> **Task details**
Check each line of the listing for the word "high" and give only the number of lines that have it.

□ □ □ □ □ □ □

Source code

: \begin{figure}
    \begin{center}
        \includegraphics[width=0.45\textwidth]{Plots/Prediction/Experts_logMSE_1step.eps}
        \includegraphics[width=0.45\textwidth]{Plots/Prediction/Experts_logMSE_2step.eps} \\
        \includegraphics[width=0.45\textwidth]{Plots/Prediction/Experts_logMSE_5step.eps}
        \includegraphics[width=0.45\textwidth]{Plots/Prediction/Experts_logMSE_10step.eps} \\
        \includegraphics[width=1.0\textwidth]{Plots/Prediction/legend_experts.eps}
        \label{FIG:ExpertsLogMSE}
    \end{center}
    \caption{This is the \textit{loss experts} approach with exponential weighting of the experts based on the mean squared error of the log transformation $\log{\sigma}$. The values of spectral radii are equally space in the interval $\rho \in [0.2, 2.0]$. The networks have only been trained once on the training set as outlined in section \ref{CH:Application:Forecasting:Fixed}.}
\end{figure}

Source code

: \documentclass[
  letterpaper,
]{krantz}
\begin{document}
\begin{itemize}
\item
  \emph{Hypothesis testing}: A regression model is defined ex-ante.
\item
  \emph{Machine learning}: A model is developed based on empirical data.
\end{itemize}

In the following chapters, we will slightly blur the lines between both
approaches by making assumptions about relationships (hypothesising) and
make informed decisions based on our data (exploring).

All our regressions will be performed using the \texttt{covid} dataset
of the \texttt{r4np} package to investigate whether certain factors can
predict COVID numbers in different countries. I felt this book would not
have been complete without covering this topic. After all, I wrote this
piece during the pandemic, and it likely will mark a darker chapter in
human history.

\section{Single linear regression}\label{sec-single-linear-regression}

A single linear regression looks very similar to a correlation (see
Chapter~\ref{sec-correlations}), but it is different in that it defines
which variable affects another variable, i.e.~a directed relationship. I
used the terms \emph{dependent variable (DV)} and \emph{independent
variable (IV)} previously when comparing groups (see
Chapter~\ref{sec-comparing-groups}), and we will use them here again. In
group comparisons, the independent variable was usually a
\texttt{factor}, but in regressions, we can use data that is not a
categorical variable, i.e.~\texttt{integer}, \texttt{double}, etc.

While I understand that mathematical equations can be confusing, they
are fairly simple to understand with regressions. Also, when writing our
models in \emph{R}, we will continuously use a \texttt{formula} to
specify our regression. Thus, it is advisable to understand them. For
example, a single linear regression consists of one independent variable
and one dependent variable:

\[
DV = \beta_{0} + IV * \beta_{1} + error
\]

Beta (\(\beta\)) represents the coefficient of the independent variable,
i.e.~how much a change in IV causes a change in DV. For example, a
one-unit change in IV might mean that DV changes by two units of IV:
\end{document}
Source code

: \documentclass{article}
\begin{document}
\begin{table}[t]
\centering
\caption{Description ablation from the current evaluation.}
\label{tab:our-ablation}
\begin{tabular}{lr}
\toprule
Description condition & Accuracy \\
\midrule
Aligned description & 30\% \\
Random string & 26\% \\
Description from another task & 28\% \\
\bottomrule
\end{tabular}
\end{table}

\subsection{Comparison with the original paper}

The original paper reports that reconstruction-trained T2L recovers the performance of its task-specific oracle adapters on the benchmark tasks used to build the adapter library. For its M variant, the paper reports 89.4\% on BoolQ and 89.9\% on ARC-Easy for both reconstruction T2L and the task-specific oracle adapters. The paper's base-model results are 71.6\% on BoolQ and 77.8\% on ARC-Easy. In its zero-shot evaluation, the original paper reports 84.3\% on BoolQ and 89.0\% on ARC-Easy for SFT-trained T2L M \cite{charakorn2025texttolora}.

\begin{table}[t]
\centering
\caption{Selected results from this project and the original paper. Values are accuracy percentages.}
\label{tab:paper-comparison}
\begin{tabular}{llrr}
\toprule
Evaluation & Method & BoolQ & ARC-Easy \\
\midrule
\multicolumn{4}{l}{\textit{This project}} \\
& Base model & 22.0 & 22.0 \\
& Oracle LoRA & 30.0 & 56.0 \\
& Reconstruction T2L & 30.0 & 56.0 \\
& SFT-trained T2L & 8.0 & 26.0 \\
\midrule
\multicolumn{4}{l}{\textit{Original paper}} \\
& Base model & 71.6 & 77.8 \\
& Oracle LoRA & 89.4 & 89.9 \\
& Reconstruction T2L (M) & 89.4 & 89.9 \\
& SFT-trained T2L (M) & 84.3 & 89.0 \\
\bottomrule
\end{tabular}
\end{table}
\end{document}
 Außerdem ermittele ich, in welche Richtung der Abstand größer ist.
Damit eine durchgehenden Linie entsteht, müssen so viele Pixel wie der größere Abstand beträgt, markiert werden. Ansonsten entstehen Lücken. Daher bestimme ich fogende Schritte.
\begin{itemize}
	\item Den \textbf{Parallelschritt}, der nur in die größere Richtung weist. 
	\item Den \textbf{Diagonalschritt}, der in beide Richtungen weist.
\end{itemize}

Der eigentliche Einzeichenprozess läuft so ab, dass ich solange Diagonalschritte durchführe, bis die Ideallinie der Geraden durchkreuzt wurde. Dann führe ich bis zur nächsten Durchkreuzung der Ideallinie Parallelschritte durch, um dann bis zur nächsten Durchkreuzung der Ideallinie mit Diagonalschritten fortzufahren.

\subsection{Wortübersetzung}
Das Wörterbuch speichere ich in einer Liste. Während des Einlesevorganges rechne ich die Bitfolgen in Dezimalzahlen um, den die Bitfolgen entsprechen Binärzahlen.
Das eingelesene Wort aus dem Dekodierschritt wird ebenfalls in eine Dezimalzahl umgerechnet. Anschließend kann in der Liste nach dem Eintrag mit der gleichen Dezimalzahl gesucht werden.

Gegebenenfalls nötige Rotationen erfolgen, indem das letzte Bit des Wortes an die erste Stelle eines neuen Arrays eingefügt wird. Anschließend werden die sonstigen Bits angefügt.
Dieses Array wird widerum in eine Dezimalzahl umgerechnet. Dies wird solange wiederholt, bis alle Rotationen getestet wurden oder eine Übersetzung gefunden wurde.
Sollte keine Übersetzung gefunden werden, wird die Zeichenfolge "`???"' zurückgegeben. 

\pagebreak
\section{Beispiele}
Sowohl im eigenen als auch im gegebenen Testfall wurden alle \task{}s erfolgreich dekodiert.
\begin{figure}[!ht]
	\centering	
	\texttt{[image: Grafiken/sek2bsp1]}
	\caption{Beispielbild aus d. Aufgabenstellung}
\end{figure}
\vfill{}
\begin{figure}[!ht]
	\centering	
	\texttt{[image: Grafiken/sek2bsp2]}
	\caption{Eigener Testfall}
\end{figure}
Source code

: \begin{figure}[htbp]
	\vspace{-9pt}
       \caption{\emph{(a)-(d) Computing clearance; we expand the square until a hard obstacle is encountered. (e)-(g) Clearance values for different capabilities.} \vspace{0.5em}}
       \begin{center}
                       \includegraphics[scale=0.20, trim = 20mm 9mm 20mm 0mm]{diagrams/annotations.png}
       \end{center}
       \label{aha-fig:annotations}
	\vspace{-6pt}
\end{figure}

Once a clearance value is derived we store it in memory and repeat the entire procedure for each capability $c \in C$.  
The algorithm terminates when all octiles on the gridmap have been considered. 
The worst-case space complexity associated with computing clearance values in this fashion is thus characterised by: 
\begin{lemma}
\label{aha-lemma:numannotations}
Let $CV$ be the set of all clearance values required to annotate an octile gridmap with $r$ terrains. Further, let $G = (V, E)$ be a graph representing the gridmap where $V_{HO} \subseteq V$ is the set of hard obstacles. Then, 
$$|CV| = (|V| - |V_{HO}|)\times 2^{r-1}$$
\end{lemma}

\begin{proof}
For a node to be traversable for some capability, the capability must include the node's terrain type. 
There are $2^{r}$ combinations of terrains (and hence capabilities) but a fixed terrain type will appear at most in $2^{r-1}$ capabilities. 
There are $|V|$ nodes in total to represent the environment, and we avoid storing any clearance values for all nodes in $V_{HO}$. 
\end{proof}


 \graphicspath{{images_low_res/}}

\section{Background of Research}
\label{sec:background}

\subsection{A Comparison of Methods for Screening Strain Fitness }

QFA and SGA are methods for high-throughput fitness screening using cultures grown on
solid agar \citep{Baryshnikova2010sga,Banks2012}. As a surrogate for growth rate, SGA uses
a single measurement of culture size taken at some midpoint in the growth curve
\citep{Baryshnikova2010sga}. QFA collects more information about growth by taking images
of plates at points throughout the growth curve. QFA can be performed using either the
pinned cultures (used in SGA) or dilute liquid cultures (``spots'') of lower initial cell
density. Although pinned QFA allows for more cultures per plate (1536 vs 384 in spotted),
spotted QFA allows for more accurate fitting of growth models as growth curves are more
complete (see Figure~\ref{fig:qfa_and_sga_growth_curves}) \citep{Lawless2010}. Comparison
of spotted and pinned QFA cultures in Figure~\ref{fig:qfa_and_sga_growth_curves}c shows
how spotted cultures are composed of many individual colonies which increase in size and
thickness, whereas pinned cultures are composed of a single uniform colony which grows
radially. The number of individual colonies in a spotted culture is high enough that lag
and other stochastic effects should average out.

□ □ □ □ □ □ □

> **Solution for this problem**
2